Perché nessuno ha fermato i fratelli Occhionero mentre spiavano politici e uomini delle istituzioni? Solo un errore di superficialità, da parte di chi stava indagando su questo scottante caso di cyberspionaggio? Il dubbio è lecito: possibile che Matteo Renzi, Mario Draghi e gli altri personaggi finiti nel mirino dell’ “occhio della piramide” non siano stati avvisati che qualcuno stava violando comunicazioni e informazioni private? A farne le spese, per ora, è Roberto Di Legami: il capo della polizia postale, il Cnaipic (il Centro nazionale anticrimine informatico della polizia postale), è stato rimosso dall’incarico dal capo della polizia Franco Gabrielli.
Giulio Occhionero, l’ingegnere nucleare accusato di aver spiato politici e istituzioni insieme alla sorella, era intercettato da marzo 2016. A gennaio l’Enav, uno degli enti spiati, aveva presentato denuncia dopo aver scoperto che i propri pc erano infetti. La polizia postale era dunque al corrente della loro presunta attività, eppure a giugno i due sarebbero riusciti comunque a violare i pc di Renzi, Draghi e gli altri, succhiandone informazioni riservate grazie al malware “Eye pyramid”. L’occhio della piramide, appunto. In ballo c’erano, secondo la procura, informazioni riservate inerenti la sicurezza nazionale. Dati sensibili che potrebbero mettere a rischio le istituzioni italiane se cadessero nelle mani sbagliate. Quelle a cui i fratelli avrebbero consegnato le informazioni rubate. Nonostante i rischi, nessuno ha avvertito i diretti interessati. Senza voler fare dietrologia e alimentare teorie complottiste (ci penserà la magistratura, in caso, a chiarire l’accaduto) ci sentiamo di condannare il modo in cui l’inchiesta è stata gestita.
Di Legami rimosso da capo della polizia postale
Una leggerezza costata il posto a Roberto Di Legami. Proprio colui da cui l’indagine è partita, è stato rimosso dall’incarico di capo della polizia postale, per aver sottovalutato la portata dell’inchiesta. La decisione è stata presa dal capo della polizia Gabrielli.
Il legale di Giulio Occhionero: “Aveva quei server solo per lavoro”

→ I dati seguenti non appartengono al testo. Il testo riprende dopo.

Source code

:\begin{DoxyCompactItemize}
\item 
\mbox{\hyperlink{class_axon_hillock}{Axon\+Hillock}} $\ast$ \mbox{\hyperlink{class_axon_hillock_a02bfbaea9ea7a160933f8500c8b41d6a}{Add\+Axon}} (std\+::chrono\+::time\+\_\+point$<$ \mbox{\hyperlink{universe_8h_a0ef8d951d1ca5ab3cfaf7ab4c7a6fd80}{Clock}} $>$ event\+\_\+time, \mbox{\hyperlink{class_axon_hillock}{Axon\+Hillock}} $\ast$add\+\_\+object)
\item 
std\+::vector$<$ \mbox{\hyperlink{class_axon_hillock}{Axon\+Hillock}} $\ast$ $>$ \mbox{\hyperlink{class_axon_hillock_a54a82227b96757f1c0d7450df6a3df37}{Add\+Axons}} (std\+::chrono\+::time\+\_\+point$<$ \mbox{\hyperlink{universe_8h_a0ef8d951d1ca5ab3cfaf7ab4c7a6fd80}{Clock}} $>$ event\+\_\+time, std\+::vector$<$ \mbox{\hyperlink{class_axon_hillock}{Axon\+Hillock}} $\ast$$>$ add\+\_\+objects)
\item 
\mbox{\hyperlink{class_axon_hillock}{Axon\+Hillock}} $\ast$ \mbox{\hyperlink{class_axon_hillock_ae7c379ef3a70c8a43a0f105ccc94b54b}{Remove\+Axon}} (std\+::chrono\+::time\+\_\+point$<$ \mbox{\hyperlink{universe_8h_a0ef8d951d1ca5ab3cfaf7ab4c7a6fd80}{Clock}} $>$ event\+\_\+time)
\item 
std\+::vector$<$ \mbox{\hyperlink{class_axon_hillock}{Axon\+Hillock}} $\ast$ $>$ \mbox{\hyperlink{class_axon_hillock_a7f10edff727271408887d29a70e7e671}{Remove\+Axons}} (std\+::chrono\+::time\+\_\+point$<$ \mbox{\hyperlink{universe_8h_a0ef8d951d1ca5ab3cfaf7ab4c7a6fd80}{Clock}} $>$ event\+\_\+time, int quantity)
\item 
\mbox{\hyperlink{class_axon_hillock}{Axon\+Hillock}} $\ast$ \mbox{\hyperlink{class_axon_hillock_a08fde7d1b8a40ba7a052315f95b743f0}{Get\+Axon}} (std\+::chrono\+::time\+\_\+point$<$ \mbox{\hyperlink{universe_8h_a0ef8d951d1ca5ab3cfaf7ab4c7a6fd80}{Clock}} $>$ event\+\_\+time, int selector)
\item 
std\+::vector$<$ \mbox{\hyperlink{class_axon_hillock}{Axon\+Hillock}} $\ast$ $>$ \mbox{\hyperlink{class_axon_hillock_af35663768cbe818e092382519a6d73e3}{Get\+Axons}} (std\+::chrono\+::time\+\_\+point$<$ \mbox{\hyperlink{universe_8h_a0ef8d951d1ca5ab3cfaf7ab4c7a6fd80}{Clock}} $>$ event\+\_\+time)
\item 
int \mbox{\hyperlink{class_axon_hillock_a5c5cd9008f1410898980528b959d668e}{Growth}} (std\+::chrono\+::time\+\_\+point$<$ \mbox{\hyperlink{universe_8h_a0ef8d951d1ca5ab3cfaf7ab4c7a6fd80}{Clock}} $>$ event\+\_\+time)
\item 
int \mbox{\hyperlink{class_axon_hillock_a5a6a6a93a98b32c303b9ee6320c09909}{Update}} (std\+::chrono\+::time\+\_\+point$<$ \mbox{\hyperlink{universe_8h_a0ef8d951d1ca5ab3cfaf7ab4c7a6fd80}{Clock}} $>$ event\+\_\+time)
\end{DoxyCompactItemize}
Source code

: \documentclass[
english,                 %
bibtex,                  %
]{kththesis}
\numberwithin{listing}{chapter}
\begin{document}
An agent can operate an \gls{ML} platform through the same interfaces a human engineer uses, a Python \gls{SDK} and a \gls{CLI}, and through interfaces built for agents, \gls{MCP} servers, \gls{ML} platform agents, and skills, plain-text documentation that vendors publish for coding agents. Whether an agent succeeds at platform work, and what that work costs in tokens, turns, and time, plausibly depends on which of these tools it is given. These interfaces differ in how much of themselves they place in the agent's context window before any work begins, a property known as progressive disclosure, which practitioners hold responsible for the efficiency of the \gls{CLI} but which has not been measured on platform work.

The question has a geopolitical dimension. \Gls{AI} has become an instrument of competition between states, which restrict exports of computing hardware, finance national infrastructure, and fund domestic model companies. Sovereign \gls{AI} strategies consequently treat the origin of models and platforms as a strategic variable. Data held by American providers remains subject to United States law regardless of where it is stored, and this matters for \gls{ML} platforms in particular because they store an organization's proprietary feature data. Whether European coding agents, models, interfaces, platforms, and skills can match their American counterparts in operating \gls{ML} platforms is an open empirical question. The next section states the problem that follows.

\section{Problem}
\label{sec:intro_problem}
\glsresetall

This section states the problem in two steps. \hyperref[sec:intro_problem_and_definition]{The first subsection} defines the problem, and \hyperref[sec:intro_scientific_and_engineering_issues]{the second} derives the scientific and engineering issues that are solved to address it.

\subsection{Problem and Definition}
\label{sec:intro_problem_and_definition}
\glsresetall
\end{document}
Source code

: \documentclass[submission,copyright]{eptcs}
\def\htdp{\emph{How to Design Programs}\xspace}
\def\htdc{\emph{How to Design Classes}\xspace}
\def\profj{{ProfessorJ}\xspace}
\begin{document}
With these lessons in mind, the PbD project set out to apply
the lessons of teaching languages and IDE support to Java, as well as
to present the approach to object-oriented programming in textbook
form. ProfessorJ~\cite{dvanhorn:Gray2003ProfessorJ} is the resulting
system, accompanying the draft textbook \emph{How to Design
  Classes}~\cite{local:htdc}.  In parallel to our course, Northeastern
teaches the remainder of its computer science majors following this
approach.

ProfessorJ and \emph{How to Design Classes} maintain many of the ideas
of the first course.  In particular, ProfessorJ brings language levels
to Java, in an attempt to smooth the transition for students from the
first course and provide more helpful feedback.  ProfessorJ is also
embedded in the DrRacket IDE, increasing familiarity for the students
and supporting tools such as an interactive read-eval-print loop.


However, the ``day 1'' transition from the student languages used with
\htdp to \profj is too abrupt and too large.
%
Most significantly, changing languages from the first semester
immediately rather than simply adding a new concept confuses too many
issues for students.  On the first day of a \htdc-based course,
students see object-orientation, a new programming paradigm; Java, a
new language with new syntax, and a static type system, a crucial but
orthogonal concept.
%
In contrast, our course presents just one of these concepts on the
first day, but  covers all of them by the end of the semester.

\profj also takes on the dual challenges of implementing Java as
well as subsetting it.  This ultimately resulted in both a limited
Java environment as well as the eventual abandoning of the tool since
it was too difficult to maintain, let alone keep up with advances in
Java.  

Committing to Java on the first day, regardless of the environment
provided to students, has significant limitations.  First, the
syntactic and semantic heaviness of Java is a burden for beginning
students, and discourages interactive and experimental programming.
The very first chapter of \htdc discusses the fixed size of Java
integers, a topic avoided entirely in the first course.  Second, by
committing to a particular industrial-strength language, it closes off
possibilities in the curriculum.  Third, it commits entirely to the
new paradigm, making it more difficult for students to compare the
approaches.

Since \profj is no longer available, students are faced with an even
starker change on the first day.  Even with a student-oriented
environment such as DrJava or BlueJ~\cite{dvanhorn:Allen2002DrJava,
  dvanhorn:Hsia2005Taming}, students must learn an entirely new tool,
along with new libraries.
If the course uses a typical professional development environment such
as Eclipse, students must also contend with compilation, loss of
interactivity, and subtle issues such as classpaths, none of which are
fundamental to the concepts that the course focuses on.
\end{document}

In attesa dell’interrogatorio di garanzia per i due imputati, ha parlato il legale di Giulio Occhionero. Stefano Parretta, prima di entrare nel carcere di Regina Coeli dove è in custodia il suo assistito, ha detto: “L’ho incontrato e oggi risponderà alle domande del gip, ha delle cose da chiarire, è una cosa ancora tutta da scrivere, al momento è solo un’ipotesi investigativa. Lui nega di aver fatto alcunché di illecito, aveva questi server all’estero per il suo lavoro, gli indirizzi che aveva sull’agenda sono indirizzi che possiamo avere tutti noi sul computer. Nega di aver fatto un’attività di spionaggio, i server all’estero li aveva per lavoro”.